Problem requirements -
Exactly the lines from the beginning of the records to the line with "In practice, value", both ends included, are to be given again, and pictures are to be left out.
Start of The records
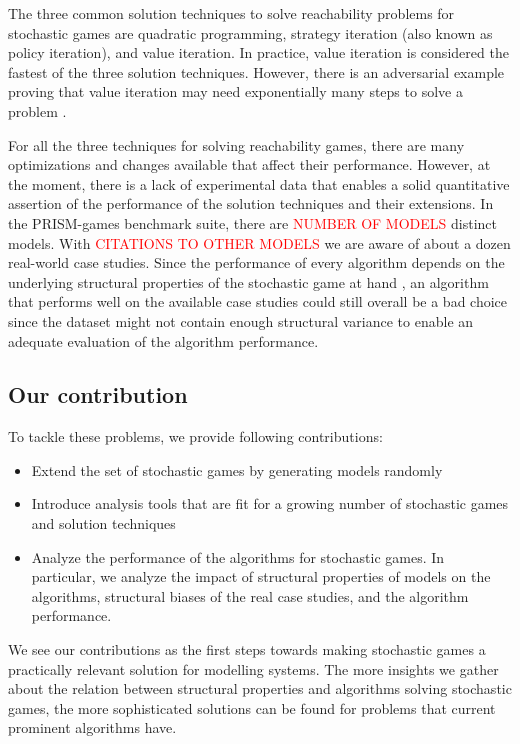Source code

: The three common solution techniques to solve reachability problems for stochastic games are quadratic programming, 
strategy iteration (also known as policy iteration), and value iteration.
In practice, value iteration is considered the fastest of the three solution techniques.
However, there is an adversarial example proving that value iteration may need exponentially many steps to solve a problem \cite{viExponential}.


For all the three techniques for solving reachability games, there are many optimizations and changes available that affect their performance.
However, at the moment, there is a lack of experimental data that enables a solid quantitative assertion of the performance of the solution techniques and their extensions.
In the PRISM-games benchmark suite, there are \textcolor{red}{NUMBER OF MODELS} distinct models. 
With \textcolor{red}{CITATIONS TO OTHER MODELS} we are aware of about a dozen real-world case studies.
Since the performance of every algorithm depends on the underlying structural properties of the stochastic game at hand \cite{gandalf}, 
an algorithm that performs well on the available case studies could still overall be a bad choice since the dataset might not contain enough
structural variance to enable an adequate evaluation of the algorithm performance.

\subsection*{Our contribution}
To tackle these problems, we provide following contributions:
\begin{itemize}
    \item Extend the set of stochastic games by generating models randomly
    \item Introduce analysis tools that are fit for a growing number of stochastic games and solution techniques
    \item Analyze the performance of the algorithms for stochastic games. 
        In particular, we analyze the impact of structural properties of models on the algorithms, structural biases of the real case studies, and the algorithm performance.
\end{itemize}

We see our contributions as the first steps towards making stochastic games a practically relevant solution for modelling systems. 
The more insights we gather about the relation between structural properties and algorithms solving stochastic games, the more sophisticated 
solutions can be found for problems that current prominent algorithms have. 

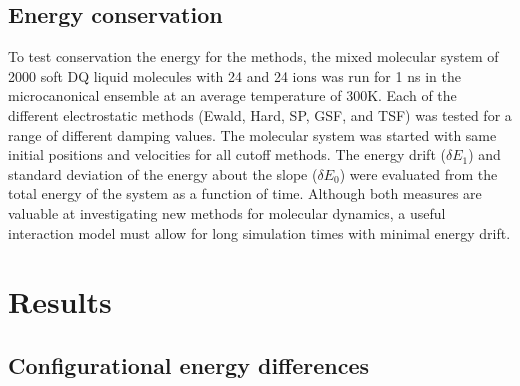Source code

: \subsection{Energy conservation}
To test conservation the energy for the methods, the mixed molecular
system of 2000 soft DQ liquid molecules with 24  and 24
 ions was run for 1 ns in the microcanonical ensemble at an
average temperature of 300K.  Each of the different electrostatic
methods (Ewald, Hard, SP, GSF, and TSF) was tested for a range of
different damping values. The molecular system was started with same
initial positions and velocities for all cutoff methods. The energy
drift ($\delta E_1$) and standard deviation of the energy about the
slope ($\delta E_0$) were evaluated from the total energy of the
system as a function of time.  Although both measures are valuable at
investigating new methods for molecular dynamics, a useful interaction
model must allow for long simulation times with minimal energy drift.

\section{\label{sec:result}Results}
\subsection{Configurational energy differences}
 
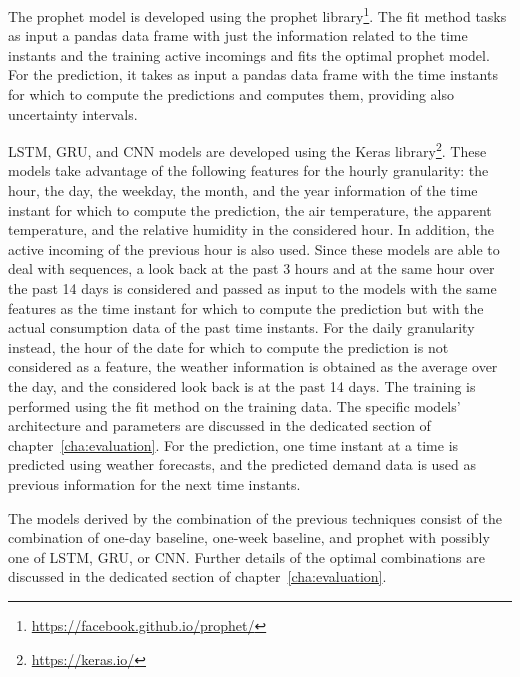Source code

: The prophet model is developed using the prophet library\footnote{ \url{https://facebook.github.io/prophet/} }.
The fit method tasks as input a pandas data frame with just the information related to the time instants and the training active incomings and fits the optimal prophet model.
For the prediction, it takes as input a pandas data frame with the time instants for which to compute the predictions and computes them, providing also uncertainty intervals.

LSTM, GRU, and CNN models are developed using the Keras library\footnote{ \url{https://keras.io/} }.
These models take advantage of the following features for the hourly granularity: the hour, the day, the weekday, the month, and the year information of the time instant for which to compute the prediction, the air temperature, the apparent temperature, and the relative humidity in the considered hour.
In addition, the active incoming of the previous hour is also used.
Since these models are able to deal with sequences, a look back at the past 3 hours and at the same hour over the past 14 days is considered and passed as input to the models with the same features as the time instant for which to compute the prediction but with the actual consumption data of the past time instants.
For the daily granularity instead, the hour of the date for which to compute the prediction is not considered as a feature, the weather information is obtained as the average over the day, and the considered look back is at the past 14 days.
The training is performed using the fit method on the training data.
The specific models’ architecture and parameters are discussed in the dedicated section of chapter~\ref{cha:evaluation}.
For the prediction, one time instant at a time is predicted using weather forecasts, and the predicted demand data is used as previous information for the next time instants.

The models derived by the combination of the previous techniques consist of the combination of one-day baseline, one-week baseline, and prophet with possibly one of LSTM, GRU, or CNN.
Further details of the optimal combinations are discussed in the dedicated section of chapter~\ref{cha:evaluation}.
End of The records
Answer section -
Source code

: The three common solution techniques to solve reachability problems for stochastic games are quadratic programming, 
strategy iteration (also known as policy iteration), and value iteration.
In practice, value iteration is considered the fastest of the three solution techniques.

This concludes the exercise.